# Base Model for Client Default Payment Prediction

### Importing libraries

In [2]:
import numpy as np
import pandas as pd
import scipy
from math import sqrt
import matplotlib.pyplot as plt

from sklearn.ensemble import RandomForestClassifier
from sklearn.svm import SVC
from sklearn.neighbors import KNeighborsClassifier

from sklearn.metrics import accuracy_score
from sklearn.metrics import cohen_kappa_score
from sklearn.model_selection import cross_val_score

from sklearn.model_selection import train_test_split

### Loading data into memory

In [3]:
creditDataPath = "../dataset/default_of_credit_card_clients.csv"
creditData = pd.read_csv(creditDataPath, header = 1, index_col = 0)

### Selecting the dependent and independent variables

In [4]:
creditFeatures = creditData.drop('default payment next month', axis = 1)
creditTarget = creditData.loc[:, 'default payment next month']

### Data sample

In [5]:
#Sampling 40% of the data using the 'train_test_split' method to keep the proportion in the dependent variable.
_, sampleFeatures, _, sampleTarget = train_test_split(creditFeatures, creditTarget, 
                                                       stratify = creditTarget, test_size = 0.4, random_state = 0)

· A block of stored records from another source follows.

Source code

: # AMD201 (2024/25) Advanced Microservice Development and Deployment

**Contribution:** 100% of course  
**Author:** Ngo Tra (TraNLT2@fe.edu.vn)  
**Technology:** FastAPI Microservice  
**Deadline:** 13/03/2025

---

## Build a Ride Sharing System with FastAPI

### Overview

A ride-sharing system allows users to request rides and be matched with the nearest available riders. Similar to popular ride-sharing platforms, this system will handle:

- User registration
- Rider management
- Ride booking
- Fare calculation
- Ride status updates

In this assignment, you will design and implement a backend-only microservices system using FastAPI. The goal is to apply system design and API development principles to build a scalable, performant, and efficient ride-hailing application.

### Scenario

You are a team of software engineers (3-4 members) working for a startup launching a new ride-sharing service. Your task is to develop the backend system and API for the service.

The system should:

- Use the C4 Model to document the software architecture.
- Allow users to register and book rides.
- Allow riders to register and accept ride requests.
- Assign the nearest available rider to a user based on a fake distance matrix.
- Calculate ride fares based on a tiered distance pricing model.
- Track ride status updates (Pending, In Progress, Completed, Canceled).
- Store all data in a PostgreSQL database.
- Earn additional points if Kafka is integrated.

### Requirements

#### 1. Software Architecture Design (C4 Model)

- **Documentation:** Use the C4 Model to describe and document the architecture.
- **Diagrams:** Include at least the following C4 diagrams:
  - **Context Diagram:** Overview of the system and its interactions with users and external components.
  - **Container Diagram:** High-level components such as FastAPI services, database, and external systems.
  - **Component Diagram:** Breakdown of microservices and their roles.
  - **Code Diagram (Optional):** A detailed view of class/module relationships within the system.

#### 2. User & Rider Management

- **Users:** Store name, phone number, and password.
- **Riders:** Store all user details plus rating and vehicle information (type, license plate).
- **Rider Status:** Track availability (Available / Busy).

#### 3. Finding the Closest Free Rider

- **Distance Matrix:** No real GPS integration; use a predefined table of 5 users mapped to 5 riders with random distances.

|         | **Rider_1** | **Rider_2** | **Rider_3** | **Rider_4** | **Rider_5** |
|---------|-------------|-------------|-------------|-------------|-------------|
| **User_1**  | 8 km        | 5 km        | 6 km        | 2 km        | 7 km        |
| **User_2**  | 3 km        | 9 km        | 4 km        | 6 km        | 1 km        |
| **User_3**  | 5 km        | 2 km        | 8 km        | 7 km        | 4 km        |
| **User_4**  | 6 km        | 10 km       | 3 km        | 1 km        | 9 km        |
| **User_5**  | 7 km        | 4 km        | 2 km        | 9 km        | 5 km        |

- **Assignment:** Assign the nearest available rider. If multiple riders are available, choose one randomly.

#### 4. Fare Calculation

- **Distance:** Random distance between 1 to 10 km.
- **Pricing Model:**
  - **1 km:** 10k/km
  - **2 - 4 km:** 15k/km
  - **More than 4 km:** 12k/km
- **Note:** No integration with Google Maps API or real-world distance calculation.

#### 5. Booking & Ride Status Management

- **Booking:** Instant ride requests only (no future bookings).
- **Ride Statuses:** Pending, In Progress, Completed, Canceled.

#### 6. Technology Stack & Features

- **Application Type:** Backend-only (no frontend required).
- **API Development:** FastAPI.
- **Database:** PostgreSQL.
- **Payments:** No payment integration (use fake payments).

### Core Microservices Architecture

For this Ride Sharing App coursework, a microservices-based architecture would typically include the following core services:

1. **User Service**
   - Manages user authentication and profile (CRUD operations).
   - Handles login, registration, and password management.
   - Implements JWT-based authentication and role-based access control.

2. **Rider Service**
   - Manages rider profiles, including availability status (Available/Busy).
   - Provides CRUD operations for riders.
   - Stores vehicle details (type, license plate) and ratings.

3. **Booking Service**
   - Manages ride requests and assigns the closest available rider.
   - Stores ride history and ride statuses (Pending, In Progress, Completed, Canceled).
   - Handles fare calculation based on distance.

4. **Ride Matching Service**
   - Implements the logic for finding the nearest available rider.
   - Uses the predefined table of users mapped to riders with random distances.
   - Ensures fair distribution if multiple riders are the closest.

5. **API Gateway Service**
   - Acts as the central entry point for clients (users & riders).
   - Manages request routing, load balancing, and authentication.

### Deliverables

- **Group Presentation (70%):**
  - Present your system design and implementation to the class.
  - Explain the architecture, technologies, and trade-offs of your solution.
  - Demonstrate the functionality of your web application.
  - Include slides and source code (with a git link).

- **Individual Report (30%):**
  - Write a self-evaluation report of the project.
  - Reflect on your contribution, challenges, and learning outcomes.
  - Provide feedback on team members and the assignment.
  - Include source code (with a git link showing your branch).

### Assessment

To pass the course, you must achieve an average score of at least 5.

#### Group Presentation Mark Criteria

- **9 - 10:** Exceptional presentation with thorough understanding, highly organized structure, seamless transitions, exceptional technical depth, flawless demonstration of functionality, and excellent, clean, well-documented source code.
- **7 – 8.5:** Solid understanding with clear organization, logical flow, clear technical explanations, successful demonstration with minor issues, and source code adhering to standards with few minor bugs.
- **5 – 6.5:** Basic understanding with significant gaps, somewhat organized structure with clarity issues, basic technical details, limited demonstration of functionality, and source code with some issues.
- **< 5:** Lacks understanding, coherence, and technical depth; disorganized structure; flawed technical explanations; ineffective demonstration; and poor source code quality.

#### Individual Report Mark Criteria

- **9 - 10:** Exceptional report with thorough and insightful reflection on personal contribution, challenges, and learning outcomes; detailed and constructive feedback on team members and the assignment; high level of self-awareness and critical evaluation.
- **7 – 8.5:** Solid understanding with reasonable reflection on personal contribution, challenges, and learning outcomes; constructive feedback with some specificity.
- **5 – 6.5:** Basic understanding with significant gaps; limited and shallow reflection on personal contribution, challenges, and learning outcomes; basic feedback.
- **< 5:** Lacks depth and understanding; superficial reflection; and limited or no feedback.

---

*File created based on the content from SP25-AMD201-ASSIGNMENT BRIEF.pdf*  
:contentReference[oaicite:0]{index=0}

### Split into training and test set

In [6]:
x_train, x_test, y_train, y_test = train_test_split(sampleFeatures, sampleTarget, 
                                                    stratify = sampleTarget, test_size = 0.3, random_state = 0)

### Model training

In [7]:
# Random Forest
rf = RandomForestClassifier( random_state = 0)
rf = rf.fit(x_train, y_train)

# SVM
svm = SVC()
svm = svm.fit(x_train, y_train)

# K-NN
knn = KNeighborsClassifier()
knn = knn.fit(x_train, y_train)




### Cross-Validation Scores

In [8]:
rfCVScores = cross_val_score(rf, x_train, y_train, cv = 10)
svmCVScores = cross_val_score(svm, x_train, y_train, cv = 10)
knnCVScores = cross_val_score(knn, x_train, y_train, cv = 10)



In [9]:
# Random Forest
rfCVScoresMean = rfCVScores.mean()
rfCVScoresStd = rfCVScores.std()
print("Random Forest mean Cross-Validation Score: %.6f" % rfCVScoresMean)
print("Random Forest Standard Deviation Cross-Validation Score: %.6f \n" % rfCVScoresStd)

# SVM
svmCVScoresMean = svmCVScores.mean()
svmCVScoresStd = svmCVScores.std()
print("SVM mean Cross-Validation Score: %.6f" % svmCVScoresMean)
print("SVM Standard Deviation Cross-Validation Score: %.6f \n" % svmCVScoresStd)

# K-NN
knnCVScoresMean = knnCVScores.mean()
knnCVScoresStd = knnCVScores.std()
print("K-NN mean Cross-Validation Score: %.6f" % knnCVScoresMean)
print("K-NN Standard Deviation Cross-Validation Score: %.6f" % knnCVScoresStd)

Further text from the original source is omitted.